* **Work request**: The entries below are to be reproduced in full, exactly as written.

* **Exercise material**:

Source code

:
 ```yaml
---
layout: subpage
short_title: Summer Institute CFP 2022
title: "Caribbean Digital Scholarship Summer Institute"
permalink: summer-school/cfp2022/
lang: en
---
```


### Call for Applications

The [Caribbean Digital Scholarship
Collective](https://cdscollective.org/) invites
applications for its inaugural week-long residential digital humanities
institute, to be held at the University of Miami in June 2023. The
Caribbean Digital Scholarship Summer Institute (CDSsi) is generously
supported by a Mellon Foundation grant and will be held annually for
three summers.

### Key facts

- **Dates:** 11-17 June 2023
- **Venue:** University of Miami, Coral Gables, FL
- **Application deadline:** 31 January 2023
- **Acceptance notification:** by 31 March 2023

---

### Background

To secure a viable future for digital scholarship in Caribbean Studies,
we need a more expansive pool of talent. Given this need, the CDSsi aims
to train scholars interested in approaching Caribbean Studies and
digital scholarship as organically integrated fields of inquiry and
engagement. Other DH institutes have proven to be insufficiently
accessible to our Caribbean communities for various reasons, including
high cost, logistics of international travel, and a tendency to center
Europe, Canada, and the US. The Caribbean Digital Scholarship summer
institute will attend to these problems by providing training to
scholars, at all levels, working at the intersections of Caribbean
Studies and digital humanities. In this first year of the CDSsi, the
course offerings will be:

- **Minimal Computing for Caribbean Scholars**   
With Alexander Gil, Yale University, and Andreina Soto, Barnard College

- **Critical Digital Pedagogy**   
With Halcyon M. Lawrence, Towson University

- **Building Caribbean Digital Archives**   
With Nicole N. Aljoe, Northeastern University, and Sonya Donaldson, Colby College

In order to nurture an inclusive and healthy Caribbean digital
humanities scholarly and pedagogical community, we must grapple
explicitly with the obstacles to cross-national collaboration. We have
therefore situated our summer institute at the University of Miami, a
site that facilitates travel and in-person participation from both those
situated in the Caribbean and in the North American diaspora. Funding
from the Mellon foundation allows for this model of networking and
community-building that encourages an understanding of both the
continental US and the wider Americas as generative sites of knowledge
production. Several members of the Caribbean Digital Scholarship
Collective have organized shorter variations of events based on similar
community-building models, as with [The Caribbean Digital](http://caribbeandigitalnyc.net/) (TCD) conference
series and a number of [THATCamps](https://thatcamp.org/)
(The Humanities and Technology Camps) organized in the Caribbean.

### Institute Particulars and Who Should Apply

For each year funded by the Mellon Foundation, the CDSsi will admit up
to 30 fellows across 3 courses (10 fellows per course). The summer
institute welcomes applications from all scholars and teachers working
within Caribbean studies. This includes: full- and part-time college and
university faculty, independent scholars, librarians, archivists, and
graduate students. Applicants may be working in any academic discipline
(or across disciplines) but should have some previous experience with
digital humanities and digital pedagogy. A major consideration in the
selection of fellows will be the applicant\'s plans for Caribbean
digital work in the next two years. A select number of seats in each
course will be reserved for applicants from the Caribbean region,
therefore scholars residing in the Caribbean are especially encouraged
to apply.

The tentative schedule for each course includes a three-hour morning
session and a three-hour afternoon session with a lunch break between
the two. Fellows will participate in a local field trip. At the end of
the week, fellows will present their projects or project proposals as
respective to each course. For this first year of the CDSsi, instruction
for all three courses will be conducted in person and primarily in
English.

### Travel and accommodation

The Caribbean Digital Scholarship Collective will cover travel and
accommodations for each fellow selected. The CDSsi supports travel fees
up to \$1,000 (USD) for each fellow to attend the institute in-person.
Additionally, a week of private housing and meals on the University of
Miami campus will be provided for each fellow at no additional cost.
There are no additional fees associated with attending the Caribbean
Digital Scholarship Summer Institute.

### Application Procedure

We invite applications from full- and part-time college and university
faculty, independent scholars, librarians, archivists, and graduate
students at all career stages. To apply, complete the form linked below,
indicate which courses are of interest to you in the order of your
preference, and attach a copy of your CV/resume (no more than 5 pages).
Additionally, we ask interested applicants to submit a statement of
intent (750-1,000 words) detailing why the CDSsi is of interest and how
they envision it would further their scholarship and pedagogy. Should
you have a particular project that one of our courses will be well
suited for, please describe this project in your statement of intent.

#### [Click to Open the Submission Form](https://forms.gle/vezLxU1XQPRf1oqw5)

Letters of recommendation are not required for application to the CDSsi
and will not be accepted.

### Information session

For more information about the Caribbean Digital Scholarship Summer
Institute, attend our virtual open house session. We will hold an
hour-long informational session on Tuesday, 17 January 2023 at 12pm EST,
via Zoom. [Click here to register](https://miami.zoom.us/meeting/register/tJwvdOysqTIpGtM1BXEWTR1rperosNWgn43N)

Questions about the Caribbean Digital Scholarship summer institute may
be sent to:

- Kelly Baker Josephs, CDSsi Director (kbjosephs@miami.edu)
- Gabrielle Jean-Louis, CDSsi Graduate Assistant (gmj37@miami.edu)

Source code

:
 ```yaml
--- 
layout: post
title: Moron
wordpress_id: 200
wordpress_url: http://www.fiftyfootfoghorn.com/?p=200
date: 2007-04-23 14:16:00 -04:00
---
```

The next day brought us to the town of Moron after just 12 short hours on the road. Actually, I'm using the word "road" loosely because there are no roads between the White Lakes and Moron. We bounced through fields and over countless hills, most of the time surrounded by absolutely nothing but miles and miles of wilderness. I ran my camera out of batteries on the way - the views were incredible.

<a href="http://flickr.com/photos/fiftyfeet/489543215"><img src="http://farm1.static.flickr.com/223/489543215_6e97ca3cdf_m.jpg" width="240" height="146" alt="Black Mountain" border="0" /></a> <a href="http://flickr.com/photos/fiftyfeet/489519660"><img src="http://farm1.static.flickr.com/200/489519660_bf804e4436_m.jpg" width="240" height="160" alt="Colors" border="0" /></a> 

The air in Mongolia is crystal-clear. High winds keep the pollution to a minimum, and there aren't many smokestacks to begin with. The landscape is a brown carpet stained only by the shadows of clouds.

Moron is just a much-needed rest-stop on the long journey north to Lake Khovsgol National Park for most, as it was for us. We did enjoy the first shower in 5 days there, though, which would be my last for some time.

* **Output**:
Source code

:
 ```yaml
---
layout: subpage
short_title: Summer Institute CFP 2022
title: "Caribbean Digital Scholarship Summer Institute"
permalink: summer-school/cfp2022/
lang: en
---
```


### Call for Applications

The [Caribbean Digital Scholarship
Collective](https://cdscollective.org/) invites
applications for its inaugural week-long residential digital humanities
institute, to be held at the University of Miami in June 2023. The
Caribbean Digital Scholarship Summer Institute (CDSsi) is generously
supported by a Mellon Foundation grant and will be held annually for
three summers.

### Key facts

- **Dates:** 11-17 June 2023
- **Venue:** University of Miami, Coral Gables, FL
- **Application deadline:** 31 January 2023
- **Acceptance notification:** by 31 March 2023

---

### Background

To secure a viable future for digital scholarship in Caribbean Studies,
we need a more expansive pool of talent. Given this need, the CDSsi aims
to train scholars interested in approaching Caribbean Studies and
digital scholarship as organically integrated fields of inquiry and
engagement. Other DH institutes have proven to be insufficiently
accessible to our Caribbean communities for various reasons, including
high cost, logistics of international travel, and a tendency to center
Europe, Canada, and the US. The Caribbean Digital Scholarship summer
institute will attend to these problems by providing training to
scholars, at all levels, working at the intersections of Caribbean
Studies and digital humanities. In this first year of the CDSsi, the
course offerings will be:

- **Minimal Computing for Caribbean Scholars**   
With Alexander Gil, Yale University, and Andreina Soto, Barnard College

- **Critical Digital Pedagogy**   
With Halcyon M. Lawrence, Towson University

- **Building Caribbean Digital Archives**   
With Nicole N. Aljoe, Northeastern University, and Sonya Donaldson, Colby College

In order to nurture an inclusive and healthy Caribbean digital
humanities scholarly and pedagogical community, we must grapple
explicitly with the obstacles to cross-national collaboration. We have
therefore situated our summer institute at the University of Miami, a
site that facilitates travel and in-person participation from both those
situated in the Caribbean and in the North American diaspora. Funding
from the Mellon foundation allows for this model of networking and
community-building that encourages an understanding of both the
continental US and the wider Americas as generative sites of knowledge
production. Several members of the Caribbean Digital Scholarship
Collective have organized shorter variations of events based on similar
community-building models, as with [The Caribbean Digital](http://caribbeandigitalnyc.net/) (TCD) conference
series and a number of [THATCamps](https://thatcamp.org/)
(The Humanities and Technology Camps) organized in the Caribbean.

### Institute Particulars and Who Should Apply

For each year funded by the Mellon Foundation, the CDSsi will admit up
to 30 fellows across 3 courses (10 fellows per course). The summer
institute welcomes applications from all scholars and teachers working
within Caribbean studies. This includes: full- and part-time college and
university faculty, independent scholars, librarians, archivists, and
graduate students. Applicants may be working in any academic discipline
(or across disciplines) but should have some previous experience with
digital humanities and digital pedagogy. A major consideration in the
selection of fellows will be the applicant\'s plans for Caribbean
digital work in the next two years. A select number of seats in each
course will be reserved for applicants from the Caribbean region,
therefore scholars residing in the Caribbean are especially encouraged
to apply.

The tentative schedule for each course includes a three-hour morning
session and a three-hour afternoon session with a lunch break between
the two. Fellows will participate in a local field trip. At the end of
the week, fellows will present their projects or project proposals as
respective to each course. For this first year of the CDSsi, instruction
for all three courses will be conducted in person and primarily in
English.

### Travel and accommodation

The Caribbean Digital Scholarship Collective will cover travel and
accommodations for each fellow selected. The CDSsi supports travel fees
up to \$1,000 (USD) for each fellow to attend the institute in-person.
Additionally, a week of private housing and meals on the University of
Miami campus will be provided for each fellow at no additional cost.
There are no additional fees associated with attending the Caribbean
Digital Scholarship Summer Institute.

### Application Procedure

We invite applications from full- and part-time college and university
faculty, independent scholars, librarians, archivists, and graduate
students at all career stages. To apply, complete the form linked below,
indicate which courses are of interest to you in the order of your
preference, and attach a copy of your CV/resume (no more than 5 pages).
Additionally, we ask interested applicants to submit a statement of
intent (750-1,000 words) detailing why the CDSsi is of interest and how
they envision it would further their scholarship and pedagogy. Should
you have a particular project that one of our courses will be well
suited for, please describe this project in your statement of intent.

#### [Click to Open the Submission Form](https://forms.gle/vezLxU1XQPRf1oqw5)

Letters of recommendation are not required for application to the CDSsi
and will not be accepted.

### Information session

For more information about the Caribbean Digital Scholarship Summer
Institute, attend our virtual open house session. We will hold an
hour-long informational session on Tuesday, 17 January 2023 at 12pm EST,
via Zoom. [Click here to register](https://miami.zoom.us/meeting/register/tJwvdOysqTIpGtM1BXEWTR1rperosNWgn43N)

Questions about the Caribbean Digital Scholarship summer institute may
be sent to:

- Kelly Baker Josephs, CDSsi Director (kbjosephs@miami.edu)
- Gabrielle Jean-Louis, CDSsi Graduate Assistant (gmj37@miami.edu)

Source code

:
 ```yaml
--- 
layout: post
title: Moron
wordpress_id: 200
wordpress_url: http://www.fiftyfootfoghorn.com/?p=200
date: 2007-04-23 14:16:00 -04:00
---
```

The next day brought us to the town of Moron after just 12 short hours on the road. Actually, I'm using the word "road" loosely because there are no roads between the White Lakes and Moron. We bounced through fields and over countless hills, most of the time surrounded by absolutely nothing but miles and miles of wilderness. I ran my camera out of batteries on the way - the views were incredible.

<a href="http://flickr.com/photos/fiftyfeet/489543215"><img src="http://farm1.static.flickr.com/223/489543215_6e97ca3cdf_m.jpg" width="240" height="146" alt="Black Mountain" border="0" /></a> <a href="http://flickr.com/photos/fiftyfeet/489519660"><img src="http://farm1.static.flickr.com/200/489519660_bf804e4436_m.jpg" width="240" height="160" alt="Colors" border="0" /></a> 

The air in Mongolia is crystal-clear. High winds keep the pollution to a minimum, and there aren't many smokestacks to begin with. The landscape is a brown carpet stained only by the shadows of clouds.

Moron is just a much-needed rest-stop on the long journey north to Lake Khovsgol National Park for most, as it was for us. We did enjoy the first shower in 5 days there, though, which would be my last for some time.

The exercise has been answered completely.